[Action item]
Transcribe the full listing exactly, and drop every picture.

[Working data]
################
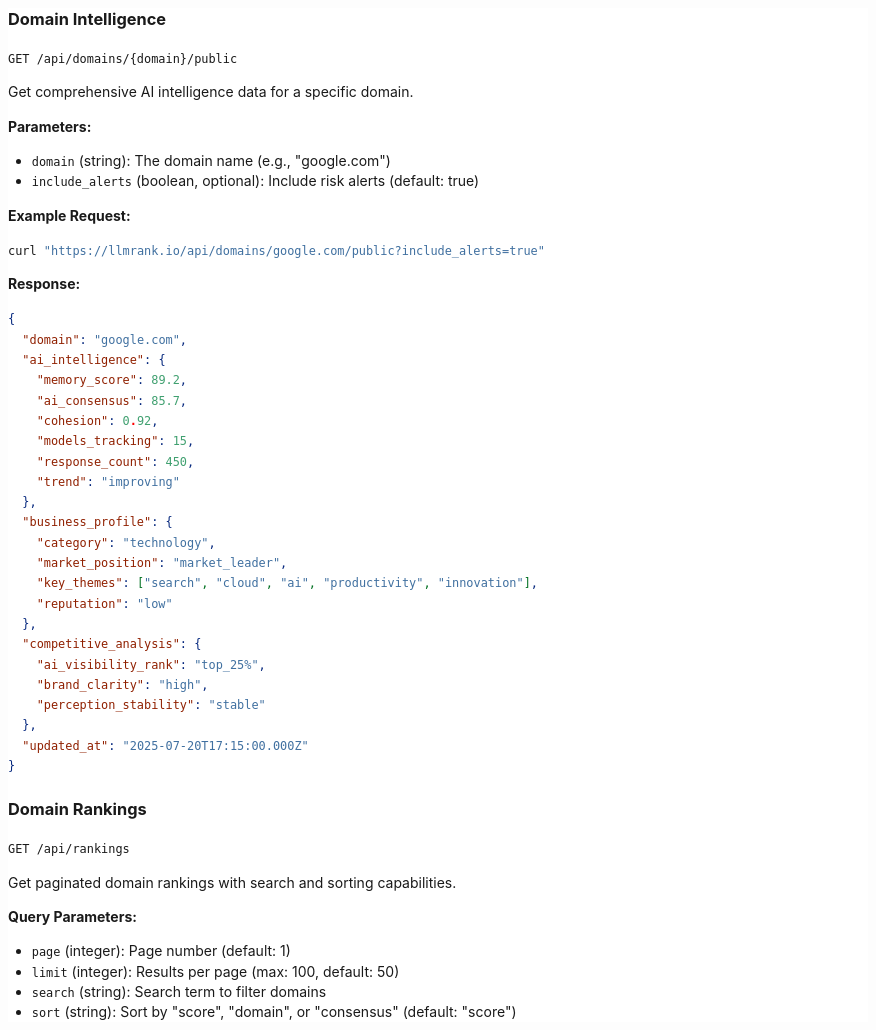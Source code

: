 ### Domain Intelligence

```http
GET /api/domains/{domain}/public
```

Get comprehensive AI intelligence data for a specific domain.

**Parameters:**
- `domain` (string): The domain name (e.g., "google.com")
- `include_alerts` (boolean, optional): Include risk alerts (default: true)

**Example Request:**
```bash
curl "https://llmrank.io/api/domains/google.com/public?include_alerts=true"
```

**Response:**
```json
{
  "domain": "google.com",
  "ai_intelligence": {
    "memory_score": 89.2,
    "ai_consensus": 85.7,
    "cohesion": 0.92,
    "models_tracking": 15,
    "response_count": 450,
    "trend": "improving"
  },
  "business_profile": {
    "category": "technology",
    "market_position": "market_leader",
    "key_themes": ["search", "cloud", "ai", "productivity", "innovation"],
    "reputation": "low"
  },
  "competitive_analysis": {
    "ai_visibility_rank": "top_25%",
    "brand_clarity": "high",
    "perception_stability": "stable"
  },
  "updated_at": "2025-07-20T17:15:00.000Z"
}
```

### Domain Rankings

```http
GET /api/rankings
```

Get paginated domain rankings with search and sorting capabilities.

**Query Parameters:**
- `page` (integer): Page number (default: 1)
- `limit` (integer): Results per page (max: 100, default: 50)
- `search` (string): Search term to filter domains
- `sort` (string): Sort by "score", "domain", or "consensus" (default: "score")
################
[Output of the task]
Source code

: ### Domain Intelligence

```http
GET /api/domains/{domain}/public
```

Get comprehensive AI intelligence data for a specific domain.

**Parameters:**
- `domain` (string): The domain name (e.g., "google.com")
- `include_alerts` (boolean, optional): Include risk alerts (default: true)

**Example Request:**
```bash
curl "https://llmrank.io/api/domains/google.com/public?include_alerts=true"
```

**Response:**
```json
{
  "domain": "google.com",
  "ai_intelligence": {
    "memory_score": 89.2,
    "ai_consensus": 85.7,
    "cohesion": 0.92,
    "models_tracking": 15,
    "response_count": 450,
    "trend": "improving"
  },
  "business_profile": {
    "category": "technology",
    "market_position": "market_leader",
    "key_themes": ["search", "cloud", "ai", "productivity", "innovation"],
    "reputation": "low"
  },
  "competitive_analysis": {
    "ai_visibility_rank": "top_25%",
    "brand_clarity": "high",
    "perception_stability": "stable"
  },
  "updated_at": "2025-07-20T17:15:00.000Z"
}
```

### Domain Rankings

```http
GET /api/rankings
```

Get paginated domain rankings with search and sorting capabilities.

**Query Parameters:**
- `page` (integer): Page number (default: 1)
- `limit` (integer): Results per page (max: 100, default: 50)
- `search` (string): Search term to filter domains
- `sort` (string): Sort by "score", "domain", or "consensus" (default: "score")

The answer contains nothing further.